Problem requirements:
If a line of the records contains the word "texttt", list it.
Start of Block
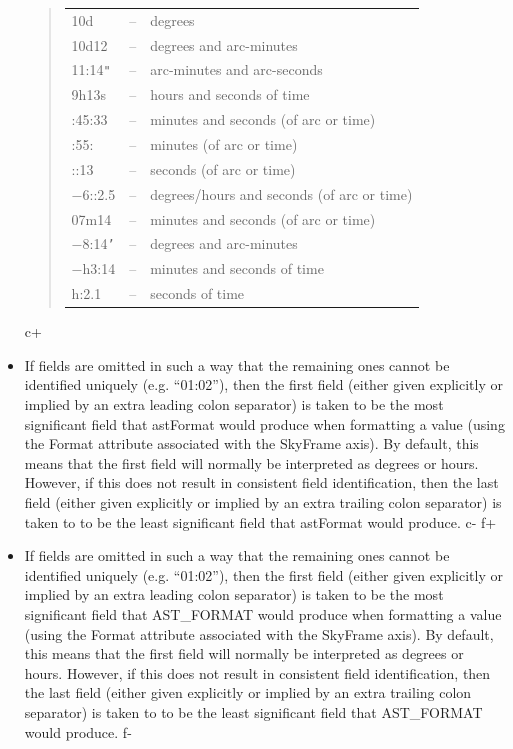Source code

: \documentclass[twoside,11pt]{article}
\begin{document}
\begin{itemize}
\begin{quote}
\begin{tabular}{lll}
10d & -- & degrees \\
10d12 & -- & degrees and arc-minutes \\
11:14{\tt{"}} & -- & arc-minutes and arc-seconds \\
9h13s & -- & hours and seconds of time \\
:45:33 & -- & minutes and seconds (of arc or time) \\
:55: & -- & minutes (of arc or time) \\
::13 & -- & seconds (of arc or time) \\
$-$6::2.5 & -- & degrees/hours and seconds (of arc or time) \\
07m14 & -- & minutes and seconds (of arc or time) \\
$-$8:14{\tt{'}} & -- & degrees and arc-minutes \\
$-$h3:14 & -- & minutes and seconds of time \\
h:2.1 & -- & seconds of time
\end{tabular}
\end{quote}

c+
\item If fields are omitted in such a way that the remaining ones
cannot be identified uniquely (e.g. ``01:02''), then the first field
(either given explicitly or implied by an extra leading colon
separator) is taken to be the most significant field that astFormat
would produce when formatting a value (using the Format attribute
associated with the SkyFrame axis). By default, this means that the
first field will normally be interpreted as degrees or hours. However,
if this does not result in consistent field identification, then the
last field (either given explicitly or implied by an extra trailing
colon separator) is taken to to be the least significant field that
astFormat would produce.
c-
f+
\item If fields are omitted in such a way that the remaining ones
cannot be identified uniquely (e.g. ``01:02''), then the first field
(either given explicitly or implied by an extra leading colon
separator) is taken to be the most significant field that AST\_FORMAT
would produce when formatting a value (using the Format attribute
associated with the SkyFrame axis). By default, this means that the
first field will normally be interpreted as degrees or hours. However,
if this does not result in consistent field identification, then the
last field (either given explicitly or implied by an extra trailing
colon separator) is taken to to be the least significant field that
AST\_FORMAT would produce.
f-

\end{itemize}
\end{document}
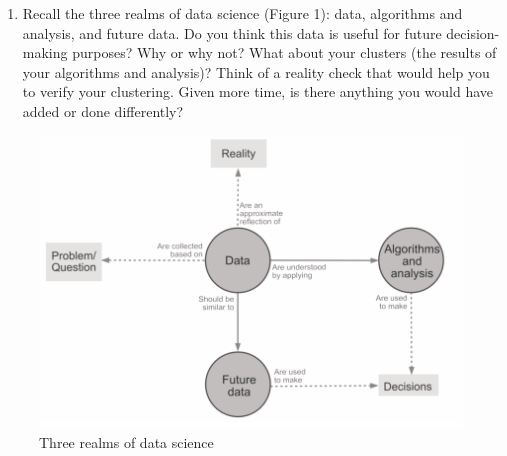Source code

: \documentclass[letterpaper,12pt]{article}
\begin{document}
\begin{enumerate}
    \item Recall the three realms of data science (Figure 1): data, algorithms and analysis, and future data. Do you think this data is useful for future decision-making purposes? Why or why not? What about your clusters (the results of your algorithms and analysis)? Think of a reality check that would help you to verify your clustering. Given more time, is there anything you would have added or done differently?
\end{enumerate}

\printbibliography

\begin{figure}
    \centering
    \includegraphics[width=\textwidth]{threerealms.png}
    \caption{Three realms of data science}
\end{figure}
\end{document}
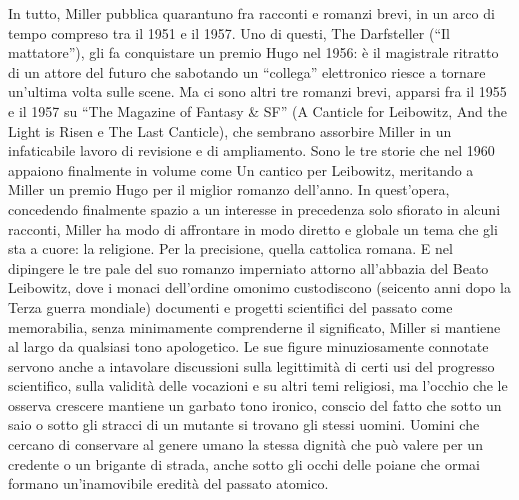In tutto, Miller pubblica quarantuno fra racconti e romanzi brevi, in un arco di tempo compreso tra il 1951 e il 1957. Uno di questi, The Darfsteller (“Il mattatore”), gli fa conquistare un premio Hugo nel 1956: è il magistrale ritratto di un attore del futuro che sabotando un “collega” elettronico riesce a tornare un'ultima volta sulle scene. Ma ci sono altri tre romanzi brevi, apparsi fra il 1955 e il 1957 su “The Magazine of Fantasy \& SF” (A Canticle for Leibowitz, And the Light is Risen e The Last Canticle), che sembrano assorbire Miller in un infaticabile lavoro di revisione e di ampliamento. Sono le tre storie che nel 1960 appaiono finalmente in volume come Un cantico per Leibowitz, meritando a Miller un premio Hugo per il miglior romanzo dell'anno. In quest'opera, concedendo finalmente spazio a un interesse in precedenza solo sfiorato in alcuni racconti, Miller ha modo di affrontare in modo diretto e globale un tema che gli sta a cuore: la religione. Per la precisione, quella cattolica romana. E nel dipingere le tre pale del suo romanzo imperniato attorno all'abbazia del Beato Leibowitz, dove i monaci dell'ordine omonimo custodiscono (seicento anni dopo la Terza guerra mondiale) documenti e progetti scientifici del passato come memorabilia, senza minimamente comprenderne il significato, Miller si mantiene al largo da qualsiasi tono apologetico. Le sue figure minuziosamente connotate servono anche a intavolare discussioni sulla legittimità di certi usi del progresso scientifico, sulla validità delle vocazioni e su altri temi religiosi, ma l'occhio che le osserva crescere mantiene un garbato tono ironico, conscio del fatto che sotto un saio o sotto gli stracci di un mutante si trovano gli stessi uomini. Uomini che cercano di conservare al genere umano la stessa dignità che può valere per un credente o un brigante di strada, anche sotto gli occhi delle poiane che ormai formano un'inamovibile eredità del passato atomico.

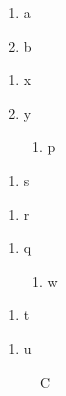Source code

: \documentclass{article}
\begin{document}
\begin{enumerate}[label=(\alph*)]\item a\label{a1}\item b\label{a2}\end{enumerate}
\begin{enumerate}\item x\item y\begin{enumerate}[label=\roman*.]\item p\label{n1}\end{enumerate}\end{enumerate}
\begin{enumerate}[label=Step \arabic*, start=3]\item s\label{s1}\end{enumerate}
\begin{enumerate}[label=(\Alph*), ref=\Alph*]\item r\label{r1}\end{enumerate}
\begin{enumerate}[label=\arabic*)]\item q\label{q1}\begin{enumerate}\item w\label{q2}\end{enumerate}\end{enumerate}
\begin{enumerate}[label*=.\arabic*]\item t\label{t1}\end{enumerate}
\begin{enumerate}[label=\textbf{\alph*}]\item u\label{u1}\end{enumerate}
\begin{figure}\label{early}\caption{C}\label{late}\end{figure}
\end{document}

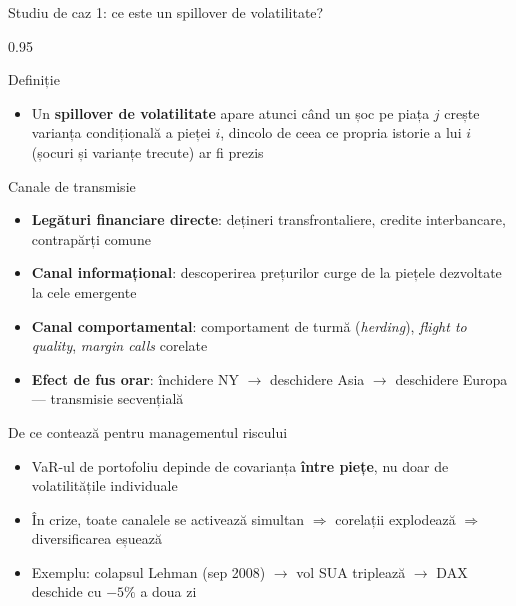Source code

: \documentclass[9pt, aspectratio=169, t]{beamer}
\begin{document}
\begin{frame}{Studiu de caz 1: ce este un spillover de volatilitate?}
    \begin{cminipage}{0.95\textwidth}
    {\footnotesize
    \begin{block}{Definiție}
        \begin{itemize}\setlength{\itemsep}{0pt}
            \item Un \textbf{spillover de volatilitate} apare atunci când un șoc pe piața $j$ crește varianța condițională a pieței $i$, dincolo de ceea ce propria istorie a lui $i$ (șocuri și varianțe trecute) ar fi prezis
        \end{itemize}
    \end{block}
    \vspace{-2mm}
    \begin{block}{Canale de transmisie}
        \begin{itemize}\setlength{\itemsep}{0pt}
            \item \textbf{Legături financiare directe}: dețineri transfrontaliere, credite interbancare, contrapărți comune
            \item \textbf{Canal informațional}: descoperirea prețurilor curge de la piețele dezvoltate la cele emergente
            \item \textbf{Canal comportamental}: comportament de turmă (\textit{herding}), \textit{flight to quality}, \textit{margin calls} corelate
            \item \textbf{Efect de fus orar}: închidere NY $\rightarrow$ deschidere Asia $\rightarrow$ deschidere Europa --- transmisie secvențială
        \end{itemize}
    \end{block}
    \vspace{-2mm}
    \begin{alertblock}{De ce contează pentru managementul riscului}
        \begin{itemize}\setlength{\itemsep}{0pt}
            \item VaR-ul de portofoliu depinde de covarianța \textbf{între piețe}, nu doar de volatilitățile individuale
            \item În crize, toate canalele se activează simultan $\Rightarrow$ corelații explodează $\Rightarrow$ diversificarea eșuează
            \item Exemplu: colapsul Lehman (sep 2008) $\rightarrow$ vol SUA triplează $\rightarrow$ DAX deschide cu $-5\%$ a doua zi
        \end{itemize}
    \end{alertblock}
    }
    \end{cminipage}
\end{frame}
\end{document}
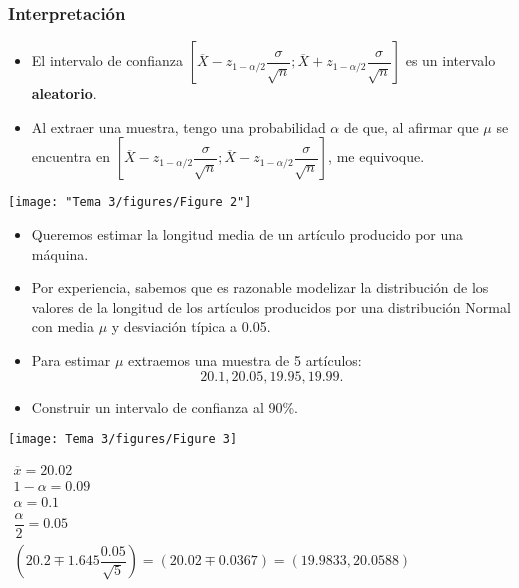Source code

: \subsubsection{Interpretación}
\begin{tcolorbox}[colback=red!5!white, colframe=red!75!black, title=\textbf{Importante}]
\begin{itemize}[label=\textbullet]
    \item El intervalo de confianza $\left[ \overline{X}-z_{1-\alpha /2}\dfrac{\sigma}{\sqrt{n} };\overline{X}+z_{1-\alpha /2}\dfrac{\sigma}{\sqrt{n} } \right] $ es un intervalo \textbf{aleatorio}.
    \item Al extraer una muestra, tengo una probabilidad $\alpha$ de que, al afirmar que $\mu$ se encuentra en $\left[ \overline{X}-z_{1-\alpha / 2}\dfrac{\sigma}{\sqrt{n} };\overline{X}-z_{1-\alpha /2}\dfrac{\sigma}{\sqrt{n} } \right] $, me equivoque.
\end{itemize}
\end{tcolorbox}
\begin{center}
    \texttt{[image: "Tema 3/figures/Figure 2"]}
\end{center}


\begin{itemize}[label=\textbullet]
    \item Queremos estimar la longitud media de un artículo producido por una máquina.
    \item Por experiencia, sabemos que es razonable modelizar la distribución de los valores de la longitud de los artículos producidos por una distribución Normal con media $\mu$ y desviación típica a 0.05.
    \item Para estimar $\mu$ extraemos una muestra de 5 artículos: \[
    20.1,20.05,19.95,19.99.
    \]
\item Construir un intervalo de confianza al 90\%.
\end{itemize}
\begin{minipage}{0.45\textwidth}
    \texttt{[image: Tema 3/figures/Figure 3]}
\end{minipage}
$\begin{array}{l}
    \overline{x}=20.02\\
1-\alpha=0.09\\
\alpha=0.1\\
\dfrac{\alpha}{2}=0.05\\
\left(20.2\mp 1.645 \dfrac{0.05}{\sqrt{5} }\right)=(20.02\mp 0.0367) = (19.9833, 20.0588)
\end{array}$

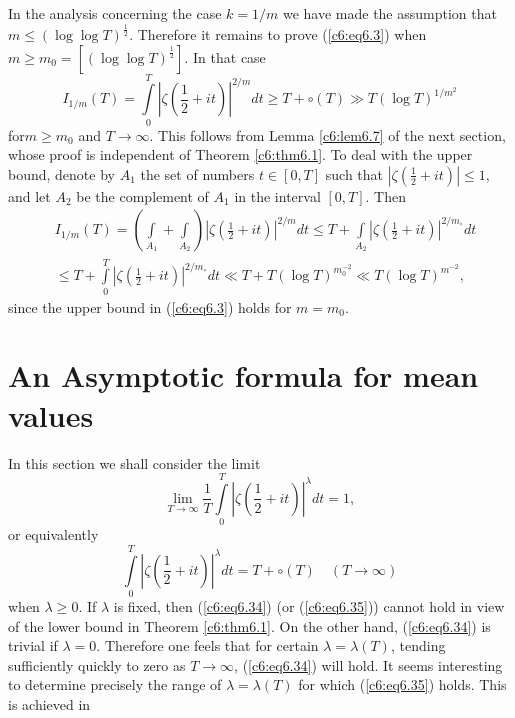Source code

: In the analysis concerning the case $k = 1/m$ we have made the
assumption that $m\leq (\log \log T)^{\frac{1}{2}}$. Therefore it
remains to prove (\ref{c6:eq6.3}) when $m \geq m_0 = [(\log \log
  T)^{\frac{1}{2}}]$. In that case 
$$ 
I_{1/m} (T) = \int\limits^T_0 \left|\zeta \left(\frac{1}{2} + it
\right)\right|^{2/m} dt \geq T + \circ (T) \gg T(\log T)^{1/m^2} 
$$
for\pageoriginale $m \geq m_0$ and $T \to \infty$. This follows from
Lemma \ref{c6:lem6.7} of the next section, whose proof is independent
of Theorem \ref{c6:thm6.1}. To deal with the upper bound, denote by
$A_1$ the set of numbers $t \in [0,T]$ such that $|\zeta(\frac{1}{2} +
it)| \leq 1$, and let $A_2$ be the complement of $A_1$ in the interval
$[0,T]$. Then 
\begin{align*}
& I_{1/m} (T) = \left(\int\limits_{A_1} + \int\limits_{A_2} \right)
  \left|\zeta \left(\frac{1}{2} + it \right)\right|^{2/m} dt \leq T +
  \int\limits_{A_2} \left|\zeta \left(\frac{1}{2} + it
  \right)\right|^{2/m_\circ} dt\\ 
& \leq T + \int\limits^T_0 \left|\zeta \left(\frac{1}{2} + it
  \right)\right|^{2/m_\circ} dt \ll T + T(\log T)^{m^{-2}_0} \ll T
  (\log T)^{m^{-2}}, 
\end{align*}
since the upper bound in (\ref{c6:eq6.3}) holds for $m =m_0$.

\section{An Asymptotic formula for mean values}\label{c6:sec6.2}

In this section we shall consider the limit
\begin{equation}
\lim\limits_{T \to \infty} \frac{1}{T} \int\limits^T_0 \left|\zeta
\left(\frac{1}{2} + it \right)\right|^\lambda dt =1,
\label{c6:eq6.34} 
\end{equation}
or equivalently
\begin{equation}
\int\limits^T_0 \left|\zeta \left(\frac{1}{2} + it
\right)\right|^\lambda dt = T + \circ (T) \quad (T \to \infty)
\label{c6:eq6.35} 
\end{equation}
when $\lambda \geq 0$. If $\lambda$ is fixed, then (\ref{c6:eq6.34})
(or (\ref{c6:eq6.35})) cannot hold in view of the lower bound in
Theorem \ref{c6:thm6.1}. On the other hand, (\ref{c6:eq6.34}) is
trivial if $\lambda=0$. Therefore one feels that for certain $\lambda
= \lambda(T)$, tending sufficiently quickly to zero as $T \to \infty$,
(\ref{c6:eq6.34}) will hold. It seems interesting to determine
precisely the range of $\lambda = \lambda(T)$ for which
(\ref{c6:eq6.35}) holds. This is achieved in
End of Block
Task output:
    \texttt{[image: "Tema 3/figures/Figure 2"]}
    \texttt{[image: Tema 3/figures/Figure 3]}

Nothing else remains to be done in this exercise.